Işık karanlığın derecesine göre kendini gösterdiği için, biraz da dine lakayt kalıp helal mı haram mı bakmadan yutup, maddecilikte boğulanların evlatlarına bakalım. Onlar geleceği nerede gördüklerini ve neye ehemmiyet verip evlatlarını nasıl yetiştirdiklerine bir göz atalım.

-Bu efendilere Allah kıymeti takdir edilemeyecek kadar büyük olan evlat ihsan ettiğinin farkında olmayıp, onu tabii bir olay olarak değerlendirirler. Hatta babanın evlada ilk vazifesi olan Allahın memnun olacağı bir isim takma hadisesine de ehemmiyet vermeyip kendi keyfine göre isim takar, onun o ismi anne baba tarafından çocuğa öyle olması için  dua mahiyetinde olduğunu kendileri bilmedikleri gibi bilenlerden de öğrenmeye de ihtiyaç duymazlar. Onlar  çocuğun istikbalini yalınız bu kısa dünya hayatında gördükleri için, maddi eğitime çok önem verirler. Daha okul çağına gelmeden, çocuğu ana okuluna gönderirler, geçimlerinden ayırarak okula ve servise para verirler. Evlatlarının yaşı ilerledikçe, kaliteli tahsil görmesi için pahalı olduğuna bakmadan, özel ve güzel bir koleje kaydederler. Hele çocuk okulu başarabildi ise, o anne babanın sevincinden ve gururundan geçilmez. Sonra kurslarda, özel profesörlerin  yanlarında hazırlayıp  kaliteli bir meslek veya herkesin kazanamayacağı bir fakülteyi kazandırmaya çalışırlar. Bu saydığım ilerlemelere biz de taraftarız, fakat bu çocuklarda, dine sahip çıkan Müslüman’ın yavrusunda olduğu gibi, maneviyat olmadığı için, bu anne babanın dert ve  sıkıntıları  bundan sonra başlıyor.

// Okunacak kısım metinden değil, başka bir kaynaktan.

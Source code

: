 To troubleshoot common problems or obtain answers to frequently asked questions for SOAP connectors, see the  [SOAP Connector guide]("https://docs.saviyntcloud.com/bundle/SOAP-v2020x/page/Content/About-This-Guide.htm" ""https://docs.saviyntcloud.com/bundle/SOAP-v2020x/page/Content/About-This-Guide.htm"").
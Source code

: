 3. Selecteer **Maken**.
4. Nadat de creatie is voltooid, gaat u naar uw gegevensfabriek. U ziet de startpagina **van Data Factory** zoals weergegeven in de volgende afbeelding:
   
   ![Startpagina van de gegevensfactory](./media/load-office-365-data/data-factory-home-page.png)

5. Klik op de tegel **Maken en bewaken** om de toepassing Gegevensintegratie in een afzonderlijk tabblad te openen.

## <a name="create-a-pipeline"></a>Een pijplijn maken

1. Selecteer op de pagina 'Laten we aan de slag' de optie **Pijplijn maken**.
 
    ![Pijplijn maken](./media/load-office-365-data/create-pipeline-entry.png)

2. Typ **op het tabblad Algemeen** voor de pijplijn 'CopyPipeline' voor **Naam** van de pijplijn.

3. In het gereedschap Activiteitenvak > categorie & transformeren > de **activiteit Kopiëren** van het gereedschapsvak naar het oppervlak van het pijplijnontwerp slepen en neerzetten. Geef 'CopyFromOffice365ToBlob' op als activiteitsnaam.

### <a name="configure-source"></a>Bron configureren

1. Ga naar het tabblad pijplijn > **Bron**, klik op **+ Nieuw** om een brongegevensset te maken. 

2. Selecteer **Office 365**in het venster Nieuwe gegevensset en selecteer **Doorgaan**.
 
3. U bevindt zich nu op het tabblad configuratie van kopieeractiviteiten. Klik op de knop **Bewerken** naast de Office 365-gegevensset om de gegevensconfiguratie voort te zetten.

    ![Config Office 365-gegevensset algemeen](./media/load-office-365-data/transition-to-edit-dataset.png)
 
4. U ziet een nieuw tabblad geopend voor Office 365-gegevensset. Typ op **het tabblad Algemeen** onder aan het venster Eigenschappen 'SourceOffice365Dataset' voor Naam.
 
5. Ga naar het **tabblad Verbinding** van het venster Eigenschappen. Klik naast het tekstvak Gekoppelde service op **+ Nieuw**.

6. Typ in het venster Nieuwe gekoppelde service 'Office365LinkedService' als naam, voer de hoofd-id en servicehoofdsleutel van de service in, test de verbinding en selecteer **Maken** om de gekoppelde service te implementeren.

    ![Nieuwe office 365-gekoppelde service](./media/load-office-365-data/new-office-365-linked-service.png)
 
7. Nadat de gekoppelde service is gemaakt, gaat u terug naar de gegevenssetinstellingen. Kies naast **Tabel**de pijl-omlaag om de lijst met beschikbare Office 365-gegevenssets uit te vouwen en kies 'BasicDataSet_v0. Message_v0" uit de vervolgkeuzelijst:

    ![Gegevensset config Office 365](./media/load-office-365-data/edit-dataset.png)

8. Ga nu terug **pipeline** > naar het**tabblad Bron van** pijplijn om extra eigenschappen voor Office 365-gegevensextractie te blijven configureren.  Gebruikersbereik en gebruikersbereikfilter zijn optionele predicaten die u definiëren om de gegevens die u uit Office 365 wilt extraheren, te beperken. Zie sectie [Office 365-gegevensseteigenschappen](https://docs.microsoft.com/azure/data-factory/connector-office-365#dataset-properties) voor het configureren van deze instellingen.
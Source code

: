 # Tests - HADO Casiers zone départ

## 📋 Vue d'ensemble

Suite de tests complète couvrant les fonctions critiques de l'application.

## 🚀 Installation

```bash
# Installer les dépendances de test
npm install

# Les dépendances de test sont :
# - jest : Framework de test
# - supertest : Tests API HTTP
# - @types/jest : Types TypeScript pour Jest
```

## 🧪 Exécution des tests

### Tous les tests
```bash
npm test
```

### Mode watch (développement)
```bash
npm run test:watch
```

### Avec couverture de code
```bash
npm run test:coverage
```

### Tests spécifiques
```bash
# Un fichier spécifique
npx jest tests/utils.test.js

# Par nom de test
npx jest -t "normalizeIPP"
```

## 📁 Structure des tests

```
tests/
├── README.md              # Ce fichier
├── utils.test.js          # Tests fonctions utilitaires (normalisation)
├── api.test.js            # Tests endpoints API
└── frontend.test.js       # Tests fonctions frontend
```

Çünkü, gençlerde akıl değil; duygular hakim olduğu için,  herhangi bir fakültede tahsile başlayan bu çocuğun günah ve sevaptan haberi olmadığı için, ders çalışmaları konusunda anne babanın tavsiyelerine pek kulak vermez, okulda dersten fazla kız arkadaşlarıyla konuşma gülüşme ve şehevi duygularını tatmine çalışırlar, onlarla gayri meşru hayat geçirmeye başlarlar veya evlenmek maksadıyla hayat arkadaşı olacak birini kendine seçerler. Biri diğerine söz verip düğüne kadar nikahsız bir hayatla okullarını bitirmeye çalışırlar, okulları bittikten sonra düğünü yaparlar, anne ve babalarından uzak, yalınız menfaatlerini düşünen, egoist bir hayat yaşamaya başlarlar.

Bunları insanlığa düşmanlığımdan değil acıdığımdan sayıyorum, kendi derdimi anlatıyorum.  Yoksa  biz başka kimseye düşmanlıktan fazla, varsa içimizdeki düşmanlığa düşmanız. Muhabbete, sevmeye, sevgiye, kendimizi feda edecek derecesinde, kalpten bağlanırız. Çünkü biz Allah’ın bütün yaratıklarını, bilhassa en şerefli mahluk olan insanı çok seviyoruz, din düşmanlarını ve Allah’ın yokluğunu ispat etmeye çalışanlar müstesna.